BEEBE: The implant procedure is a 10 or 15 minute procedure. There's a special tool we have in order to put the product underneath the skin in the arm. We train clinicians how to do the procedure and they can do it in their office. It can be the prescriber or someone other than the prescriber—for example, a psychiatrist can have the procedure done by a physician via referral.
Potential beyond opioid addiction
BD: WHat are some of the other products in the pipeline?
BEEBE: We're working on a Parkinson's product next using the ProNeura technology. That's really the platform for Titan. We're doing non-clinical studies right now with a drug called ropinirole, which is a dopamine agnoist. It's a GlaxoSmithKline drug for the treatment of Parkinson's and restless leg syndrome.
And the reason we chose Parkinson's is because this is a disease that is sort of ideal for an implant tech nology like this. Especially because recent studies have shown that if you continuously stimulate a dopamine receptor system, you achieve a more physiologic dopamine release versus what you get with the oral form. AbbVie, for instance, has developed a levodopa pump that goes in the abdomen.
Right now, we're doing non-clinical animal studies for that treatment. We plan to file the IND in the first half of next year, and then have a proof of concept study started in the second half of next year. We also have some other drug candidates and targets that we haven't spoken about publicly yet.
BHONSLE: It's very versatile. The key is the dosing for the product. That's really the major restriction, otherwise it's very versatile. You just need products that require a stable dose. In our case, we have to find compounds that are already off-patent, otherwise you have to go to somebody else. And we may look at that down the road.

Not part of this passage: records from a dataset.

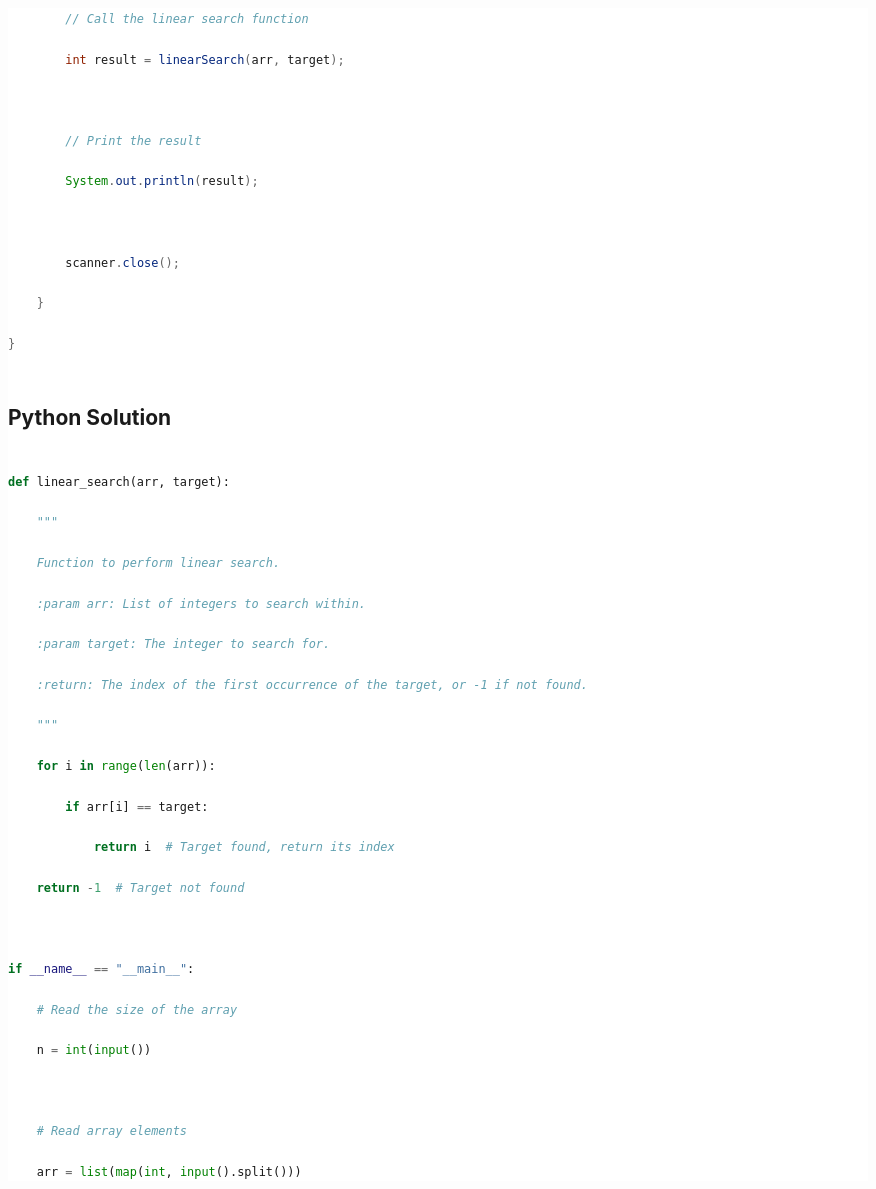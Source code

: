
 ```java
        // Call the linear search function

        int result = linearSearch(arr, target);



        // Print the result

        System.out.println(result);



        scanner.close();

    }

}



```



## Python Solution

```python

def linear_search(arr, target):

    """

    Function to perform linear search.

    :param arr: List of integers to search within.

    :param target: The integer to search for.

    :return: The index of the first occurrence of the target, or -1 if not found.

    """

    for i in range(len(arr)):

        if arr[i] == target:

            return i  # Target found, return its index

    return -1  # Target not found



if __name__ == "__main__":

    # Read the size of the array

    n = int(input())



    # Read array elements

    arr = list(map(int, input().split()))

```
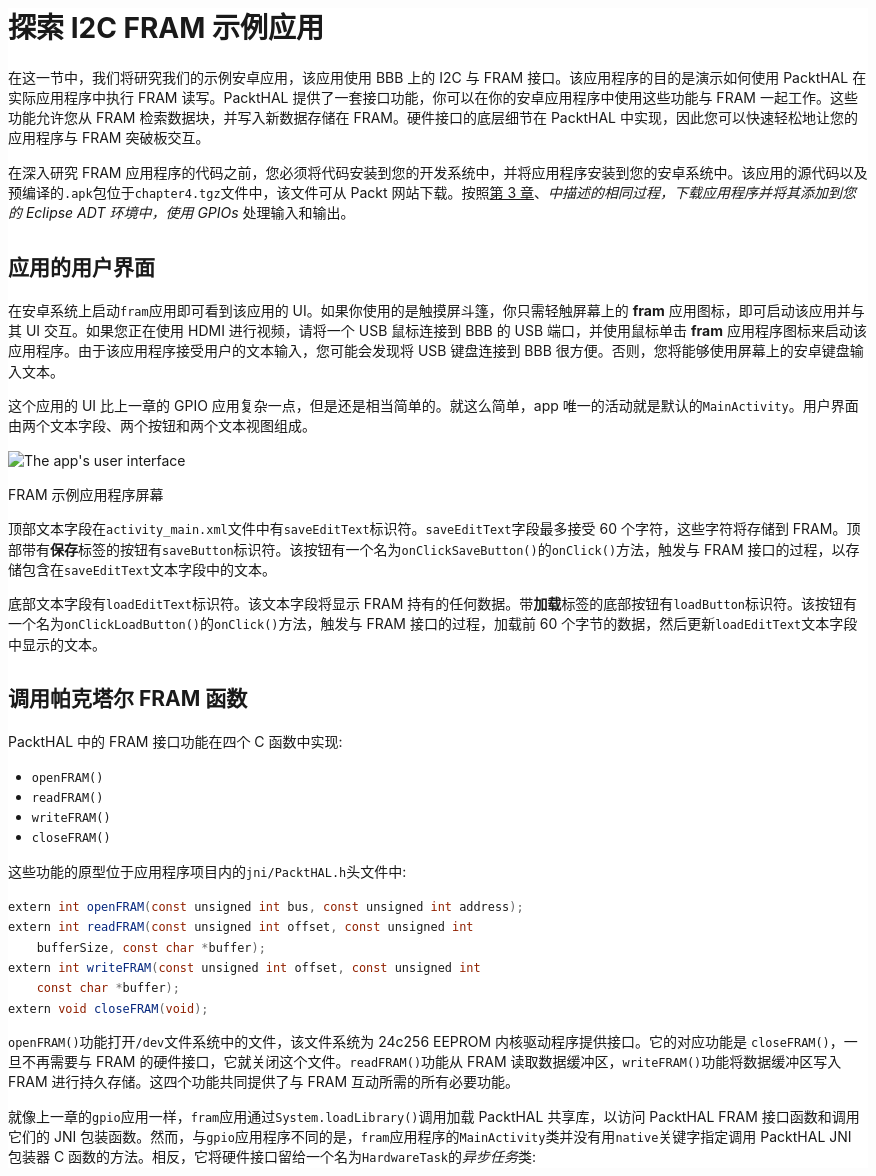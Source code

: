 # 探索 I2C FRAM 示例应用

在这一节中，我们将研究我们的示例安卓应用，该应用使用 BBB 上的 I2C 与 FRAM 接口。该应用程序的目的是演示如何使用 PacktHAL 在实际应用程序中执行 FRAM 读写。PacktHAL 提供了一套接口功能，你可以在你的安卓应用程序中使用这些功能与 FRAM 一起工作。这些功能允许您从 FRAM 检索数据块，并写入新数据存储在 FRAM。硬件接口的底层细节在 PacktHAL 中实现，因此您可以快速轻松地让您的应用程序与 FRAM 突破板交互。

在深入研究 FRAM 应用程序的代码之前，您必须将代码安装到您的开发系统中，并将应用程序安装到您的安卓系统中。该应用的源代码以及预编译的`.apk`包位于`chapter4.tgz`文件中，该文件可从 Packt 网站下载。按照[第 3 章](3.html#page_1 "Chapter 3. Handling Inputs and Outputs with GPIOs")、*中描述的相同过程，下载应用程序并将其添加到您的 Eclipse ADT 环境中，使用 GPIOs* 处理输入和输出。

## 应用的用户界面

在安卓系统上启动`fram`应用即可看到该应用的 UI。如果你使用的是触摸屏斗篷，你只需轻触屏幕上的 **fram** 应用图标，即可启动该应用并与其 UI 交互。如果您正在使用 HDMI 进行视频，请将一个 USB 鼠标连接到 BBB 的 USB 端口，并使用鼠标单击 **fram** 应用程序图标来启动该应用程序。由于该应用程序接受用户的文本输入，您可能会发现将 USB 键盘连接到 BBB 很方便。否则，您将能够使用屏幕上的安卓键盘输入文本。

这个应用的 UI 比上一章的 GPIO 应用复杂一点，但是还是相当简单的。就这么简单，app 唯一的活动就是默认的`MainActivity`。用户界面由两个文本字段、两个按钮和两个文本视图组成。

![The app's user interface](../images/00018.jpeg)

FRAM 示例应用程序屏幕

顶部文本字段在`activity_main.xml`文件中有`saveEditText`标识符。`saveEditText`字段最多接受 60 个字符，这些字符将存储到 FRAM。顶部带有**保存**标签的按钮有`saveButton`标识符。该按钮有一个名为`onClickSaveButton()`的`onClick()`方法，触发与 FRAM 接口的过程，以存储包含在`saveEditText`文本字段中的文本。

底部文本字段有`loadEditText`标识符。该文本字段将显示 FRAM 持有的任何数据。带**加载**标签的底部按钮有`loadButton`标识符。该按钮有一个名为`onClickLoadButton()`的`onClick()`方法，触发与 FRAM 接口的过程，加载前 60 个字节的数据，然后更新`loadEditText`文本字段中显示的文本。

## 调用帕克塔尔 FRAM 函数

PacktHAL 中的 FRAM 接口功能在四个 C 函数中实现:

*   `openFRAM()`
*   `readFRAM()`
*   `writeFRAM()`
*   `closeFRAM()`

这些功能的原型位于应用程序项目内的`jni/PacktHAL.h`头文件中:

```java
extern int openFRAM(const unsigned int bus, const unsigned int address);
extern int readFRAM(const unsigned int offset, const unsigned int 
    bufferSize, const char *buffer);
extern int writeFRAM(const unsigned int offset, const unsigned int 
    const char *buffer);
extern void closeFRAM(void);
```

`openFRAM()`功能打开`/dev`文件系统中的文件，该文件系统为 24c256 EEPROM 内核驱动程序提供接口。它的对应功能是 `closeFRAM()`，一旦不再需要与 FRAM 的硬件接口，它就关闭这个文件。`readFRAM()`功能从 FRAM 读取数据缓冲区，`writeFRAM()`功能将数据缓冲区写入 FRAM 进行持久存储。这四个功能共同提供了与 FRAM 互动所需的所有必要功能。

就像上一章的`gpio`应用一样，`fram`应用通过`System.loadLibrary()`调用加载 PacktHAL 共享库，以访问 PacktHAL FRAM 接口函数和调用它们的 JNI 包装函数。然而，与`gpio`应用程序不同的是，`fram`应用程序的`MainActivity`类并没有用`native`关键字指定调用 PacktHAL JNI 包装器 C 函数的方法。相反，它将硬件接口留给一个名为`HardwareTask`的*异步任务*类:
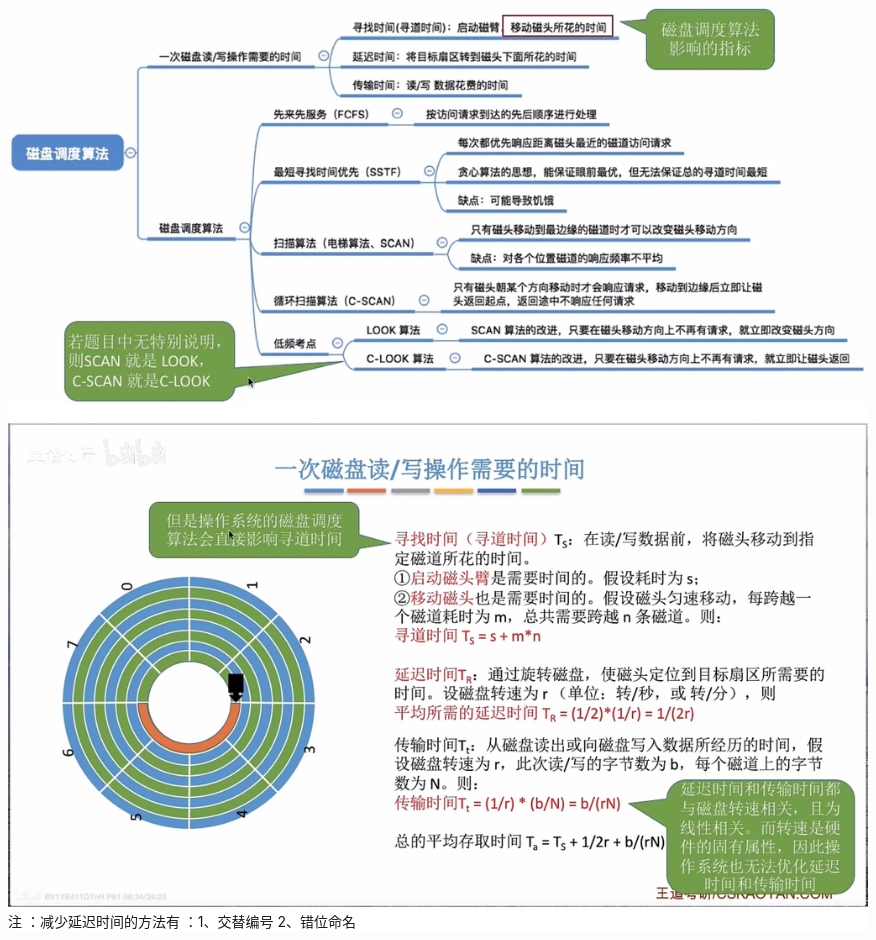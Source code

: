 ![](./../../public/assets/os/4d28ecdbe0dc4fdc9fe1f6aa61d7cae8.webp)

![](./../../public/assets/os/5bfc6d15dbfd4418aa1f976eca7b8b67.webp)  
注 ：减少延迟时间的方法有 ：1、交替编号 2、错位命名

Overcoming the market hurdle for new tech
BD: It takes a lot of time to get the market to really go along with new types of technologies and delivery systems like this. What are some of the challenges of convining the market to use this?
BHONSLE: In some ways, when you think of it, implants are not new. The first implants that were commercialized were really for birth control, which came out way back in the 80s. That had a rough start—some of the training that was required for physicians to do all of this work wasn't quite there at that stage. So that sort of gave a bad rep to implants. Instead, most pharma companies went to things like injectables, time-release drugs, because those were a bit easier. The problem with those is that they're time-limited—you can maybe formulate a biweekly or monthly injectable. But you can't stop therapy, either.
Today, when you see an implant, and you say, oh wow, that's a neat idea! They no longer react like that, because we've done a lot of clinical work that shows as long as your provide the right training, they're willing to use it. In the medical community, there is acceptance, and we've done market research that shows that.
The key in commercializing this becomes one of training. It's very important, and it has to be very systematically rolled out so you're not trying to rush people. I see implants really coming back into vogue these days as a new technology that can provide long-term therapy in chronic settings. It is no longer thought of as an unsafe approach—especially the non-biodegradable ones, where you can stop treatment at any time.
BEEBE: And you know, for doctors, it's another procedure, so they get to charge for that. So they like that!
BHONSLE: Payers like Medicaid, private insurance, see some value in something like this for addiction in the market research we've done. I think the time is right for implants.
BEEBE: Patients like it, too, because they don't have to think about taking it. Compliance is a problem in all chronic conditions, especially in addiction. In the addiction world, the huge benefit is you really reduce diversion and misuse, because buprenorphine is an opioid, an abused opioid. And these things are not as abuse-deterrent as people like to think. And that's one of the reasons the FDA gave us a priority review, because it's a lot easier to go online and score than it is for a patient to dig out our implant.